Like Captain Beefheart’s Magic Band and Mark E Smith’s The Fall, Hagerty has been the one constant throughout the Hex’s career, and as with all Howling Hex releases, this album features a whole new lineup. Also, for the first time since the tumble down trap work on Nightclub Versions Of The Eternal (2006) and the steady bar jam band incarnation on Howling Hex XI in 2007, there are drums. The groups last full release Wilson Semiconductors consisted of four long intricate songs with two guitars and bass that took the mind’s pleasure receivers on labyrinthine excursions down rarely heard musical pathways. Now based in Denver, having relocated from New Mexico, Hagerty, on guitar and vocals, is here joined by new recruits Eric Allen on bass and Eric Van Leuven and has processed the sound into shorter outsider rock nuggets.
While many of the tracks are based on the solid country-ish rhythm section,’Highlights’ takes on an almost-surf bent with its "woo ooh" chorus, likewise closer ‘Trashcan Bahamas,’ takes on a tropical lilt, Hagerty playing guitar with willful and wild abandonment.
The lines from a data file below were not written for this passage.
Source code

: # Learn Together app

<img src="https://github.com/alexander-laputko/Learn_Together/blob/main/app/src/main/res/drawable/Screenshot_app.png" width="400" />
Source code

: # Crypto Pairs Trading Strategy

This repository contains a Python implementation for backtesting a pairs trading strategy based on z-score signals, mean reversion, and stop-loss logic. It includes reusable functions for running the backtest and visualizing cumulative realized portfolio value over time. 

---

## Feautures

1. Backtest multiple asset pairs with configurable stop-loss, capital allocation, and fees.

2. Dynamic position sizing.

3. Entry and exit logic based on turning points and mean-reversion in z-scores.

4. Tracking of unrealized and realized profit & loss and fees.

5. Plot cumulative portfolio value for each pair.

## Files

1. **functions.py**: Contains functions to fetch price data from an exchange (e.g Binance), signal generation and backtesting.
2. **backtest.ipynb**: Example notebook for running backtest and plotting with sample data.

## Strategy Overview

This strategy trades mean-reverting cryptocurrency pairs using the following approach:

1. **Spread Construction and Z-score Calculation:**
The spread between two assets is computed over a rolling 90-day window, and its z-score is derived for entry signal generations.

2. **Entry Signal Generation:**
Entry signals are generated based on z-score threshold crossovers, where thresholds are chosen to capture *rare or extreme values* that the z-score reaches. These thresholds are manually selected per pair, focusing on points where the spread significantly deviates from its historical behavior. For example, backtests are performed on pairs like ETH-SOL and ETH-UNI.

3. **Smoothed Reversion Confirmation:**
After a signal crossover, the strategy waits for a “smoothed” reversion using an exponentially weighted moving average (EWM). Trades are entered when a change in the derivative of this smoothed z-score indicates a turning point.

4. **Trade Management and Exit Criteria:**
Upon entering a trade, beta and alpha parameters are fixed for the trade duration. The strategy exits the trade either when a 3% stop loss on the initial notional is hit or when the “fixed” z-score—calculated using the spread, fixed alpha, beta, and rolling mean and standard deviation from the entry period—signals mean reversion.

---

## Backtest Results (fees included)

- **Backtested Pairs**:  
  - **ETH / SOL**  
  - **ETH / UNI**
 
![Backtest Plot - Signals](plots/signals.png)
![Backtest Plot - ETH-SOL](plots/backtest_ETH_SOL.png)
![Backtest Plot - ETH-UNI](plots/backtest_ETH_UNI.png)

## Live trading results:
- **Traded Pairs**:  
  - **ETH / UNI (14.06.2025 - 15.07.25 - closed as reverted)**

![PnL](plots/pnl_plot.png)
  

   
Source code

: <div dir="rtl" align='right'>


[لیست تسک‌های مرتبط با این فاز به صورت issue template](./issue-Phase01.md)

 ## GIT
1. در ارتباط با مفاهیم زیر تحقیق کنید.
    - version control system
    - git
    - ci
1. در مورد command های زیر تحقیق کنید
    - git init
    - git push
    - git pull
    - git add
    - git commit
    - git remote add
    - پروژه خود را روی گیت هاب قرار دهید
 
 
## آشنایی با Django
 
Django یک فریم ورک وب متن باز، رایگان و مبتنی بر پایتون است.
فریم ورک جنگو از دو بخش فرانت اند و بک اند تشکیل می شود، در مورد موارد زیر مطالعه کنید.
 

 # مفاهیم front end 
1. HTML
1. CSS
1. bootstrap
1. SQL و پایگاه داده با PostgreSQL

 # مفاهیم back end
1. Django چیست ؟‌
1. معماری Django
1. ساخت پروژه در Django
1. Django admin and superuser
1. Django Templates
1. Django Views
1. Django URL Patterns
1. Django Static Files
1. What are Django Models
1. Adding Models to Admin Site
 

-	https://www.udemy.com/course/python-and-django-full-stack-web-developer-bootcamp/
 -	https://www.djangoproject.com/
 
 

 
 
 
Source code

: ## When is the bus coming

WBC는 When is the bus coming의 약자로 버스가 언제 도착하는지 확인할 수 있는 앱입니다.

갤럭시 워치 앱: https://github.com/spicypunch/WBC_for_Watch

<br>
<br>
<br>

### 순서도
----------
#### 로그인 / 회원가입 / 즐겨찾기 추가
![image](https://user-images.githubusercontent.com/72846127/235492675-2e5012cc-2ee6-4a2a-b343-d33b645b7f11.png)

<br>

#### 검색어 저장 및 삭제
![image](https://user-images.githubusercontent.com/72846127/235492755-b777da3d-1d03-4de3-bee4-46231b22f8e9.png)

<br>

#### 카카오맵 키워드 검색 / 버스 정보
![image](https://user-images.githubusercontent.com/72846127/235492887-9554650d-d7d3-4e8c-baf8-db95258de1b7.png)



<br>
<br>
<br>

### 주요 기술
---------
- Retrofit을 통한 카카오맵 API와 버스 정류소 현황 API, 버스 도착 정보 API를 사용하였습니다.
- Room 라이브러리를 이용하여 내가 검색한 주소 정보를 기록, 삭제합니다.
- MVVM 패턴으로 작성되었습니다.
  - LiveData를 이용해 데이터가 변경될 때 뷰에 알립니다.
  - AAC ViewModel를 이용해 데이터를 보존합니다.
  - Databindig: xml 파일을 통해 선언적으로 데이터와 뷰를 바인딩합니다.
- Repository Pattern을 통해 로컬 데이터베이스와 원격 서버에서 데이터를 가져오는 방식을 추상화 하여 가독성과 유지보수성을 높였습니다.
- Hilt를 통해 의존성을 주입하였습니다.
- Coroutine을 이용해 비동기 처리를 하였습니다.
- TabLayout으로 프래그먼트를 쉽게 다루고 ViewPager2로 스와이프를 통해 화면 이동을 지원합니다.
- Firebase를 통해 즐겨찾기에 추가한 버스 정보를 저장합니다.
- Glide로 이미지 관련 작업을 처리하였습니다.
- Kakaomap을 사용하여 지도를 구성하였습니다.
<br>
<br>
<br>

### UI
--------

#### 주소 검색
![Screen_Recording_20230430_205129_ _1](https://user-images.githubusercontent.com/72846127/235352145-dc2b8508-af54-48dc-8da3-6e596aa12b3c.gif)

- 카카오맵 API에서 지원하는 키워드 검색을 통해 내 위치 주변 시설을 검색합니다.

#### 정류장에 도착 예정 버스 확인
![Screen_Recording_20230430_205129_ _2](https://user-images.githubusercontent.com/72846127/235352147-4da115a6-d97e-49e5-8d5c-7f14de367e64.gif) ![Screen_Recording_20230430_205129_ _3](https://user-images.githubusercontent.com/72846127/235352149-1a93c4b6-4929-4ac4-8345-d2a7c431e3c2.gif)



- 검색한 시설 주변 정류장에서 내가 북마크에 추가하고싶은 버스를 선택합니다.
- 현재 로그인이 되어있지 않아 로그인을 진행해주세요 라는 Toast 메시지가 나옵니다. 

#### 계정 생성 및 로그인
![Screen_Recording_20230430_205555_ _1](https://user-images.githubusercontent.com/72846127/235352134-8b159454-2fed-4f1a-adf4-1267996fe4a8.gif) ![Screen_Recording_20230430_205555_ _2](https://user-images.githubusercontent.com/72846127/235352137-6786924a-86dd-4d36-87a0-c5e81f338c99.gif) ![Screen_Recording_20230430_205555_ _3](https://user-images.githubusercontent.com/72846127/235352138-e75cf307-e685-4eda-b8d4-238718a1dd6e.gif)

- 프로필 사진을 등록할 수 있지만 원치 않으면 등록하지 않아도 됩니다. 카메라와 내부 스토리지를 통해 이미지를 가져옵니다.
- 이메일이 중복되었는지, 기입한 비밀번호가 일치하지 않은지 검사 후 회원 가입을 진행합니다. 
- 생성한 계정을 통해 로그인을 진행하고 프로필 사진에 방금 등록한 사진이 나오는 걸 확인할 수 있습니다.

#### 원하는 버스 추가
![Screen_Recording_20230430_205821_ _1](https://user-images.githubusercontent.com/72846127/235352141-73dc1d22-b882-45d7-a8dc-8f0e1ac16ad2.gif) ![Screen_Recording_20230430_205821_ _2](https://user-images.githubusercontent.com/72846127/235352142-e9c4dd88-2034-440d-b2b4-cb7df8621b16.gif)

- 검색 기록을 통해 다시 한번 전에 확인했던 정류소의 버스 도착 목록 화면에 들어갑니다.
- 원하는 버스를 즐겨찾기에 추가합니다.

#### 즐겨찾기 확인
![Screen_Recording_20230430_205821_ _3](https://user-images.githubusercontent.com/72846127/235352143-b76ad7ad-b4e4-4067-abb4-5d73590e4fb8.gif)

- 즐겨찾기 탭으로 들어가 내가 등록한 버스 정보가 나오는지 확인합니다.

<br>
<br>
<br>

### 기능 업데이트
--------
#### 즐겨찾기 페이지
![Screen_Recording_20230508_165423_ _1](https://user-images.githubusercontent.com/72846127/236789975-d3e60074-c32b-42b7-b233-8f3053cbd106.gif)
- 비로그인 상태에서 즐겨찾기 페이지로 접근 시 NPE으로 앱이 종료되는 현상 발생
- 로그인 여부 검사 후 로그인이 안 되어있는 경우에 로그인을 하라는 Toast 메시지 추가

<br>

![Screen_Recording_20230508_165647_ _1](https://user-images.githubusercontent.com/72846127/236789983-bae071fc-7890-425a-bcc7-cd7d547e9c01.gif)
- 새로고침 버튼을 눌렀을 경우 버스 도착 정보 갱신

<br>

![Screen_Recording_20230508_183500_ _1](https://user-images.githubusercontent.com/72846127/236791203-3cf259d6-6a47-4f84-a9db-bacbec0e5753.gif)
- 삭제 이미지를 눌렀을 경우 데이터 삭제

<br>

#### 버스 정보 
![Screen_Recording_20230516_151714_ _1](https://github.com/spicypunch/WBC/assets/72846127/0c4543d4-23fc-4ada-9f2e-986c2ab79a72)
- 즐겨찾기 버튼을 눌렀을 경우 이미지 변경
Hagerty’s playing as always is sublimely crooked, loose, but filling in all the right places, as he shreds repetitive stabs on ‘Electrico Northern’. The track that previewed the album, ‘Primetime Clown,’ with its so-wrong-it’s-right guitar hook came with a gonzo video featuring Kurt Cobain boxing George Dubya Bush. More of Hagerty’s surreal video sketches can be seen on the DVD that came with 2005’s You Can’t Beat Tomorrow. Also well worth investigating from the ever-busy Howling Hex is the avant-garde four disc audio version of Hagerty’s Victory Chimp sci-fi book.
As with the Magic Band and The Fall, fans of the "wonderful and frightening" world of The Howling Hex know that while there may be new recruits, at this stage you are either likely to be a believer or simply missing out on the diverse and experimental back catalogues, and any new album brings intrigue of what new direction will have been taken. Hagerty speaks the truth, whatever that may be, and whether you can work out his lyrics or not, drenched heavily as they are in reverb. While the songwriting has been collaborative in the past the focus of the current group’s sound is unmistakably stamped by the obsessively detailed singular vision of its creator. Second guessing the next move, before anyone else has fully grasped the last.
A best of like no other, The Best Of The Howling Hex, reveals a true one of a kind, once in a lifetime, sorta group at their best. Sadly, Hagerty doesn’t seem to do flying, so chances of seeing him and the Hex in action on this side of the pond have been obscure, so for many of us these always welcome audio dispatches present the closest we can get. Anyone in on a Kickstarter-style project to fund the ferry tickets? I mean, what the hex.